I watched another course taught by Roberto Valenzuela a few years ago and to my regret, I had never heard of him. As I learned, he is one of the best and most successful event and portrait photographers in the US and even the world. The course was more about posing and composition, but also touched lighting, but this Picture Perfect Lighting course is truly an in-depth view of lighting in photography and all things related. First of all, to start this review of CreativeLive Photography course, I have to say I like Roberto’s teaching style and approach, using a lot of real examples and without too much emphasis on technical aspects. It follows a straightforward keynote, revealing his secrets and way he learned and thinks constantly about light, even when he isn’t shooting. He uses simple words and sometimes even makes you smile with his Latin accent and jokes.
The first chapter of the photography course is a sort of introduction, starting with the 3 basic types of light, the ambient light and the way it interacts with the environment, the light that you can use to influence the scene and the hypothetical light that is only controlled by the user. He then continues with types of light behavior, from the angle of incidence to the inverse square law o light and others. This is extremely well explained and exemplified. One of the lessons that I would have liked to be more detailed was the one about the things he looks for in a location, mostly in relation to light. Although these ten things are pretty interesting and amazing, I would have liked a few real life examples of him entering a totally new environment and explaining how he sees and thinks. There is also a little segment about how to analyze a scene or situation and spot the advantages and weaknesses, the opportunities and the threats.
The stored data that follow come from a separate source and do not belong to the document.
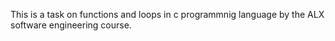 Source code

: This is a task on functions and loops in c programmnig language by the ALX software engineering course.
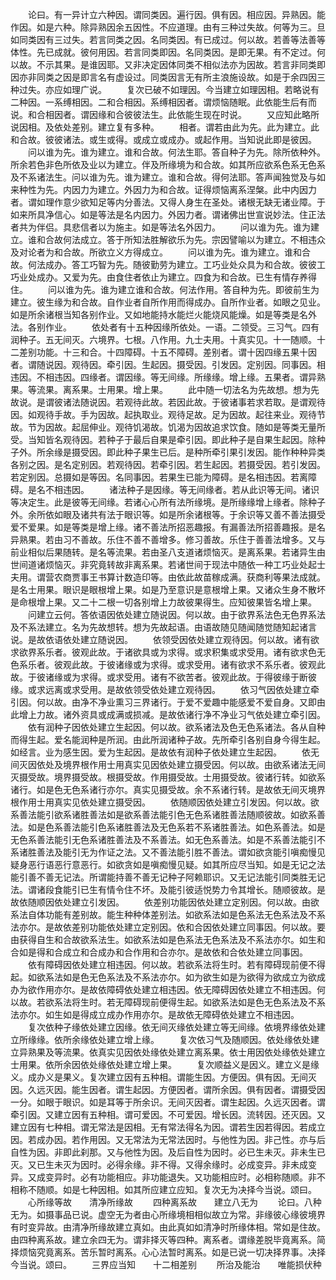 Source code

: <!-- { "loadSidebar": true } -->
　　论曰。有一异计立六种因。谓同类因。遍行因。俱有因。相应因。异熟因。能作因。如是六种。除异熟因余五因性。不应道理。由有三种过失故。何等为三。旦如同类因有三过失。若言同类之因。名同类因。有已成过。何以故。若善等法善等体性。先已成就。彼何用因。若言同类即因。名同类因。是即无果。有不定过。何以故。不示其果。是谁因耶。又非决定因体同类不相似法亦为因故。若言非同类即因亦非同类之因是即言名有虚设过。同类因言无有所主浪施设故。如是于余四因三种过失。亦应如理广说。
　　复次已破不如理因。今当建立如理因相。若略说有二种因。一系缚相因。二和合相因。系缚相因者。谓烦恼随眠。此依能生后有而说。和合相因者。谓因缘和合彼彼法生。此依能生现在时说。
　　又应知此略所说因相。及依处差别。建立复有多种。
　　相者。谓若由此为先。此为建立。此和合故。彼彼诸法。或生或得。或成立或成办。或起作用。当知说此即是彼因。
　　问以谁为先。谁为建立。谁和合故。何法生耶。答自种子为先。除所依种外。所余若色非色所依及业以为建立。伴及所缘境为和合故。如其所应欲系色系无色系及不系诸法生。问以谁为先。谁为建立。谁和合故。得何法耶。答声闻独觉及与如来种性为先。内因力为建立。外因力为和合故。证得烦恼离系涅槃。此中内因力者。谓如理作意少欲知足等内分善法。又得人身生在圣处。诸根无缺无诸业障。于如来所具净信心。如是等法是名内因力。外因力者。谓诸佛出世宣说妙法。住正法者共为伴侣。具悲信者以为施主。如是等法名外因力。
　　问以谁为先。谁为建立。谁和合故何法成立。答于所知法胜解欲乐为先。宗因譬喻以为建立。不相违众及对论者为和合故。所欲立义方得成立。
　　问以谁为先。谁为建立。谁和合故。何法成办。答工巧智为先。随彼勤劳为建立。工巧业处众具为和合故。彼彼工巧业处成办。又爱为先。由食住者依止为建立。四食为和合故。已生有情存养得住。
　　问以谁为先。谁为建立谁和合故。何法作用。答自种为先。即彼前生为建立。彼生缘为和合故。自作业者自所作用而得成办。自所作业者。如眼之见业。如是所余诸根当知各别作业。又如地能持水能烂火能烧风能燥。如是等类是名外法。各别作业。
　　依处者有十五种因缘所依处。一语。二领受。三习气。四有润种子。五无间灭。六境界。七根。八作用。九士夫用。十真实见。十一随顺。十二差别功能。十三和合。十四障碍。十五不障碍。差别者。谓十因四缘五果十因者。谓随说因。观待因。牵引因。生起因。摄受因。引发因。定别因。同事因。相违因。不相违因。四缘者。谓因缘。等无间缘。所缘缘。增上缘。五果者。谓异熟果。等流果。离系果。士用果。增上果。
　　此中随一切法名为先故想。想为先故说。是谓彼诸法随说因。若观待此故。若因此故。于彼诸事若求若取。是谓观待因。如观待手故。手为因故。起执取业。观待足故。足为因故。起往来业。观待节故。节为因故。起屈伸业。观待饥渴故。饥渴为因故追求饮食。随如是等类无量所受。当知皆名观待因。若种子于最后自果是牵引因。即此种子是自果生起因。除种子外。所余缘是摄受因。即此种子果生已后。是种所牵引果引发因。能作种种异类各别之因。是名定别因。若观待因。若牵引因。若生起因。若摄受因。若引发因。若定别因。总摄如是等因。名同事因。若果生已能为障碍。是名相违因。若离障碍。是名不相违因。
　　诸法种子是因缘。等无间缘者。若从此识等无间。诸识等决定生。此是彼等无间缘。若诸心心所有法所缘境。是所缘缘增上缘者。除种子外。余所依如眼及诸共有法于眼识等。如是所余诸根等。于余识等又善不善法摄受爱不爱果。如是等类是增上缘。诸不善法所招恶趣报。有漏善法所招善趣报。是名异熟果。若由习不善故。乐住不善不善增多。修习善故。乐住于善善法增多。又与前业相似后果随转。是名等流果。若由圣八支道诸烦恼灭。是离系果。若诸异生由世间道诸烦恼灭。非究竟转故非离系果。若诸世间于现法中随依一种工巧业处起士夫用。谓营农商贾事王书算计数造印等。由依此故苗稼成满。获商利等果法成就。是名士用果。眼识是眼根增上果。如是乃至意识是意根增上果。又诸众生身不散坏是命根增上果。又二十二根一切各别增上力故彼果得生。应知彼果皆名增上果。
　　问建立云何。答依语因依处建立随说因。何以故。由于欲界系法色无色界系法及不系法建立。名为先故想转。想为先故起语。由语故随见随闻随觉随知起诸言说。是故依语依处建立随说因。
　　依领受因依处建立观待因。何以故。诸有欲求欲界系乐者。彼观此故。于诸欲具或为求得。或求积集或求受用。诸有欲求色无色系乐者。彼观此故。于彼诸缘或为求得。或求受用。诸有欲求不系乐者。彼观此故。于彼诸缘或为求得。或求受用。诸有不欲苦者。彼观此故。于得彼缘于断彼缘。或求远离或求受用。是故依领受依处建立观待因。
　　依习气因依处建立牵引因。何以故。由净不净业熏习三界诸行。于爱不爱趣中能感爱不爱自身。又即由此增上力故。诸外资具或成满或损减。是故依诸行净不净业习气依处建立牵引因。
　　依有润种子因依处建立生起因。何以故。欲系诸法及色无色系诸法。各从自种而得生起。爱名能润种是所润。由此所润诸种子故。先所牵引各别自身今得生起。如经言。业为感生因。爱为生起因。是故依有润种子依处建立生起因。
　　依无间灭因依处及境界根作用士用真实见因依处建立摄受因。何以故。由欲系诸法无间灭摄受故。境界摄受故。根摄受故。作用摄受故。士用摄受故。彼诸行转。如欲系诸行。如是色无色系诸行亦尔。真实见摄受故。余不系诸行转。是故依无间灭境界根作用士用真实见依处建立摄受因。
　　依随顺因依处建立引发因。何以故。欲系善法能引欲系诸胜善法如是欲系善法能引色无色系诸胜善法随顺彼故。如欲系善法。如是色系善法能引色系诸胜善法及无色系若不系诸胜善法。如色系善法。如是无色系善法能引无色系诸胜善法及不系善法。如无色系善法。如是不系善法能引不系诸胜善法及能引无为作证之法。又不善法能引胜不善法。谓如欲贪能引嗔痴慢见疑身恶行语恶行意恶行。如欲贪如是嗔痴慢见疑。如其所应尽当知。如是无记之法能引善不善无记法。所谓能持善不善无记种子阿赖耶识。又无记法能引同类胜无记法。谓诸段食能引已生有情令住不坏。及能引彼适悦势力令其增长。随顺彼故。是故依随顺因依处建立引发因。
　　依差别功能因依处建立定别因。何以故。由欲系法自体功能有差别故。能生种种体差别法。如欲系法如是色系法无色系法及不系法亦尔。是故依差别功能依处建立定别因。依和合因依处建立同事因。何以故。要由获得自生和合故欲系法生。如欲系法如是色系法无色系法及不系法亦尔。如生和合如是得和合成立和合成办和合作用和合亦尔。是故依和合依处建立同事因。
　　依有障碍因依处建立相违因。何以故。若欲系法将生时。若有障碍现前便不得起。如欲系法如是色无色系法及不系法亦尔。如为欲生如是为欲得为欲成立为欲成办为欲作用亦尔。是故依障碍依处建立相违因。依无障碍因依处建立不相违因。何以故。若欲系法将生时。若无障碍现前便得生起。如欲系法如是色无色系法及不系法亦尔。如生如是得成立成办作用亦尔。是故依无障碍依处建立不相违因。
　　复次依种子缘依处建立因缘。依无间灭缘依处建立等无间缘。依境界缘依处建立所缘缘。依所余缘依处建立增上缘。
　　复次依习气及随顺因。依处缘依处建立异熟果及等流果。依真实见因依处缘依处建立离系果。依士用因依处缘依处建立士用果。依所余因依处缘依处建立增上果。
　　复次顺益义是因义。建立义是缘义。成办义是果义。复次建立因有五种相。谓能生因。方便因。俱有因。无间灭因。久远灭因。能生因者。谓生起因。方便因者。谓所余因。俱有因者。谓摄受因一分。如眼于眼识。如是耳等于所余识。无间灭因者。谓生起因。久远灭因者。谓牵引因。又建立因有五种相。谓可爱因。不可爱因。增长因。流转因。还灭因。又建立因有七种相。谓无常法是因相。无有常法得名为因。谓若生因若得因。若成立因。若成办因。若作用因。又无常法为无常法因时。与他性为因。非己性。亦与后自性为因。非即此刹那。又与他性为因。及后自性为因时。必已生未灭。非未生已灭。又已生未灭为因时。必得余缘。非不得。又得余缘时。必成变异。非未成变异。又成变异时。必有功能相应。非功能退失。又功能相应时。必相称随顺。非不相称不随顺。如是七种因相。如其所应建立应知。复次无为决择今当说。颂曰。
　　心所缘等故　　清净所缘故
　　四种离系故　　建立八无为
　　论曰。八种无为。如摄事品已说。虚空无为者由心所缘境相相似故立为常。非缘彼心缘彼境界有时变异故。由清净所缘故建立真如。由此真如如清净时所缘体相。常如是住故。由四种离系故。建立余四无为。谓非择灭等四种。离系者。谓缘差脱毕竟离系。简择烦恼究竟离系。苦乐暂时离系。心心法暂时离系。如是已说一切决择界事。决择今当说。颂曰。
　　三界应当知　　十二相差别
　　所治及能治　　唯能损伏种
The second chapter of the Picture Perfect Lighting Photography course deals with speed-lights, one of the most useful tools, but also one of the hardest to understand and master for many photographers. As this is just a review of CreativeLive Photography course, I will not enter in the technical aspects and what Roberto teaches, but his method seems pretty simple, with hand-on examples. It shows the differences between using TTL and manual mode of a speed-light, when you could use one and when the other. The lessons come in natural order and everything seems very clear, too bad that during the heat of the moment, especially in event photography, we loose track of what we learn. One thing that has resonated with me is a phrase Roberto says during the flash technique application: Why not use the speed-lights to compliment beautiful natural light, making the photo much more interesting and in-camera ready…
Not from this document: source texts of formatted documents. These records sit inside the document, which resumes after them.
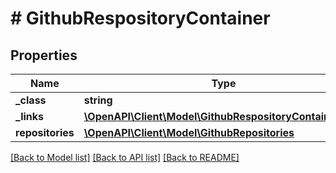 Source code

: # # GithubRespositoryContainer

## Properties

Name | Type | Description | Notes
------------ | ------------- | ------------- | -------------
**_class** | **string** |  | [optional]
**_links** | [**\OpenAPI\Client\Model\GithubRespositoryContainerlinks**](GithubRespositoryContainerlinks.md) |  | [optional]
**repositories** | [**\OpenAPI\Client\Model\GithubRepositories**](GithubRepositories.md) |  | [optional]

[[Back to Model list]](../../README.md#models) [[Back to API list]](../../README.md#endpoints) [[Back to README]](../../README.md)
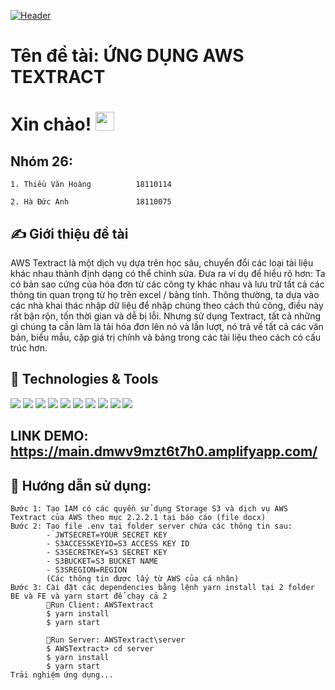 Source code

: 
[![Header](https://d1.awsstatic.com/Getting%20Started/tutorials/tutorial-textract-extract-forms.c3a434233cbecbfe011b26e10eed2627826eccfe.png "Header")](https://github.com/thieuhoang302/AWSTextract/)
# Tên đề tài: ỨNG DỤNG AWS TEXTRACT

# Xin chào! <img src="https://raw.githubusercontent.com/MartinHeinz/MartinHeinz/master/wave.gif" width="30px">
## Nhóm 26:
    1. Thiều Văn Hoàng          18110114 
    
    2. Hà Đức Anh               18110075
## &#x270d; Giới thiệu đề tài

AWS Textract là một dịch vụ dựa trên học sâu, chuyển đổi các loại tài liệu khác nhau thành định dạng có thể chỉnh sửa.
Đưa ra ví dụ để hiểu rõ hơn: Ta có bản sao cứng của hóa đơn từ các công ty khác nhau và lưu trữ tất cả các thông tin quan trọng từ họ trên excel / bảng tính. Thông thường, ta dựa vào các nhà khai thác nhập dữ liệu để nhập chúng theo cách thủ công, điều này rất bận rộn, tốn thời gian và dễ bị lỗi. Nhưng sử dụng Textract, tất cả những gì chúng ta cần làm là tải hóa đơn lên nó và lần lượt, nó trả về tất cả các văn bản, biểu mẫu, cặp giá trị chính và bảng trong các tài liệu theo cách có cấu trúc hơn.
## 🔧 Technologies & Tools
![](https://img.shields.io/badge/OS-Window-informational?style=flat&logo=windows&logoColor=white&color=2bbc8a)
![](https://img.shields.io/badge/Editor-Visual_Studio_Code-informational?style=flat&logo=visualstudio&logoColor=white&color=2bbc8a)
![](https://img.shields.io/badge/Code-JavaScript-informational?style=flat&logo=javascript&logoColor=white&color=2bbc8a)
![](https://img.shields.io/badge/Code-Make-informational?style=flat&logo=cmake&logoColor=white&color=2bbc8a)
![](https://img.shields.io/badge/Code-Reactjs-informational?style=flat&logo=react&logoColor=white&color=2bbc8a)
![](https://img.shields.io/badge/Code-Express.js-informational?style=flat&logo=express&logoColor=white&color=2bbc8a)
![](https://img.shields.io/badge/Tools-Bootstrap-informational?style=flat&logo=bootstrap&logoColor=white&color=2bbc8a)
![](https://img.shields.io/badge/Cloud_Service-AWS_Textract-informational?style=flat&logo=amazon-aws&logoColor=white&color=2bbc8a)
![](https://img.shields.io/badge/Cloud-IAM-informational?style=flat&logo=amazon-aws&logoColor=white&color=2bbc8a)
![](https://img.shields.io/badge/Cloud-S3_Storage-informational?style=flat&logo=amazon-aws&logoColor=white&color=2bbc8a)

## LINK DEMO: https://main.dmwv9mzt6t7h0.amplifyapp.com/

## 🚀 Hướng dẫn sử dụng:
    Bước 1: Tạo IAM có các quyền sử dụng Storage S3 và dịch vụ AWS Textract của AWS theo mục 2.2.2.1 tại báo cáo (file docx)
    Bước 2: Tạo file .env tại folder server chứa các thông tin sau:
            - JWTSECRET=YOUR SECRET KEY
            - S3ACCESSKEYID=S3 ACCESS KEY ID
            - S3SECRETKEY=S3 SECRET KEY
            - S3BUCKET=S3 BUCKET NAME
            - S3SREGION=REGION
            (Các thông tin được lấy từ AWS của cá nhân)
    Bước 3: Cài đặt các dependencies bằng lệnh yarn install tại 2 folder BE và FE và yarn start để chạy cả 2
            🔨Run Client: AWSTextract
            $ yarn install
            $ yarn start

            🔨Run Server: AWSTextract\server
            $ AWSTextract> cd server
            $ yarn install
            $ yarn start
    Trải nghiệm ứng dụng...

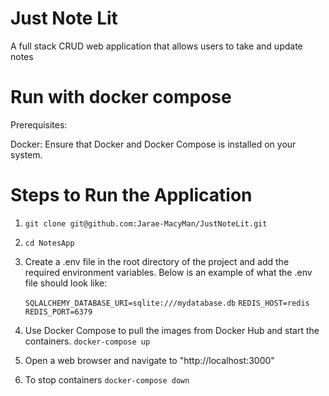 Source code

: Just Note Lit
=============

A full stack CRUD web application that allows users to take and update notes 


Run with docker compose
===========

Prerequisites:

Docker: Ensure that Docker and Docker Compose is installed on your system. 

Steps to Run the Application
===========================

1. ``git clone git@github.com:Jarae-MacyMan/JustNoteLit.git`` 
2. ``cd NotesApp``
3. Create a .env file in the root directory of the project and add the required environment variables. Below is an example of what the .env file should look like:

   ``SQLALCHEMY_DATABASE_URI=sqlite:///mydatabase.db``
   ``REDIS_HOST=redis``
   ``REDIS_PORT=6379``

5. Use Docker Compose to pull the images from Docker Hub and start the containers. ``docker-compose up``
6. Open a web browser and navigate to "http://localhost:3000"
7. To stop containers ``docker-compose down``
He demonstrates a lot of cool and creative flash usage examples with beautiful photographs and shoots. The live indoor shoot is really insightful, as he builds on all the previous elements to create amazing portraits in a simple way. In incremental steps, he steps up from no light, to on-camera flash to more flashes and light modifiers to create the perfect look. The most exceptional example though came from the indoor lighting part of the course, where Roberto took nice frames and transformed them into sensational ones just by using simple lighting setups that anyone could master. I really learned a lot from the subject and ambient light balance lesson, where he uses light reference points to match everything and create the desired atmosphere.
The last section of the Picture Perfect Lighting course on CreativeLive is mostly about lighting receptions and how Roberto uses the least amount of equipment possible to achieve great results most of the time. Of course, this is one of those subjects where things can vary greatly depending on each venue and location. But keeping in mind a few tips and pieces of information, anyone can get more out of their photography I this type of situation. In the end, there is a critique section on various photographs and what photographers could have done to improve the final result.
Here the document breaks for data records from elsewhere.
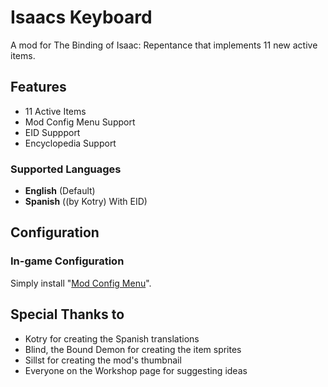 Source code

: # Isaacs Keyboard
A mod for The Binding of Isaac: Repentance that implements 11 new active items.


## Features
- 11 Active Items
- Mod Config Menu Support
- EID Suppport
- Encyclopedia Support

### Supported Languages
- **English** (Default)
- **Spanish** ((by Kotry) With EID)


## Configuration

### In-game Configuration

Simply install &quot;[Mod Config Menu](https://steamcommunity.com/sharedfiles/filedetails/?id=2487535818)&quot;.


## Special Thanks to
- Kotry for creating the Spanish translations
- Blind, the Bound Demon for creating the item sprites
- Sillst for creating the mod's thumbnail
- Everyone on the Workshop page for suggesting ideas
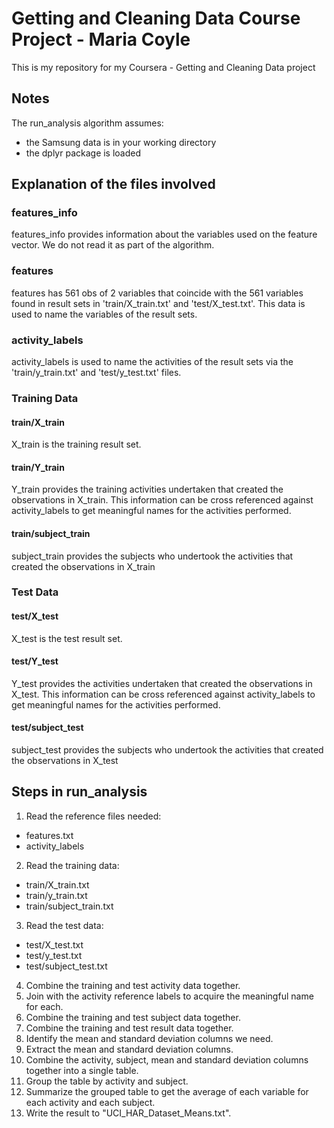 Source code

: # Getting and Cleaning Data Course Project - Maria Coyle
This is my repository for my Coursera - Getting and Cleaning Data project

## Notes
The run_analysis algorithm assumes:
- the Samsung data is in your working directory
- the dplyr package is loaded

## Explanation of the files involved 
### features_info     
features_info provides information about the variables used on the feature vector. We do not read it as part of the algorithm.
### features
features has 561 obs of 2 variables that coincide with the 561 variables found in result sets in 'train/X_train.txt' and 'test/X_test.txt'. This data is used to name the variables of the result sets.
### activity_labels
activity_labels is used to name the activities of the result sets via the 'train/y_train.txt' and 'test/y_test.txt' files.

### Training Data
#### train/X_train
X_train is the training result set.
#### train/Y_train
Y_train provides the training activities undertaken that created the observations in X_train. This information can be cross referenced against activity_labels to get meaningful names for the activities performed. 
#### train/subject_train
subject_train provides the subjects who undertook the activities that created the observations in X_train

### Test Data
#### test/X_test
X_test is the test result set.
#### test/Y_test
Y_test provides the activities undertaken that created the observations in X_test. This information can be cross referenced against activity_labels to get meaningful names for the activities performed. 
#### test/subject_test
subject_test provides the subjects who undertook the activities that created the observations in X_test

## Steps in run_analysis 
1. Read the reference files needed:
- features.txt
- activity_labels
2. Read the training data:
- train/X_train.txt
- train/y_train.txt
- train/subject_train.txt
3. Read the test data:
- test/X_test.txt
- test/y_test.txt
- test/subject_test.txt
4. Combine the training and test activity data together.
5. Join with the activity reference labels to acquire the meaningful name for each.
6. Combine the training and test subject data together.
7. Combine the training and test result data together.
8. Identify the mean and standard deviation columns we need.
9. Extract the mean and standard deviation columns.
10. Combine the activity, subject, mean and standard deviation columns together into a single table.
11. Group the table by activity and subject.
12. Summarize the grouped table to get the average of each variable for each activity and each subject.
13. Write the result to "UCI_HAR_Dataset_Means.txt".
In conclusion of this small review of CreativeLive Photography Course, if you wish to greatly improve your photography skills and mainly your comprehension and grasp of light and lighting, this is a great resource. It works great for people who know a thing or two about photography and technical stuff, maybe not so much for total beginners. It is also worthwhile for photographers who mostly use natural light and are afraid of spicing things up with artificial light. There’s a great amount of tiny pieces of advice and amazing tricks to learn by carefully watching and practicing what Roberto Valenzuela teaches in this course. Overall, I would probably give it a 9/10!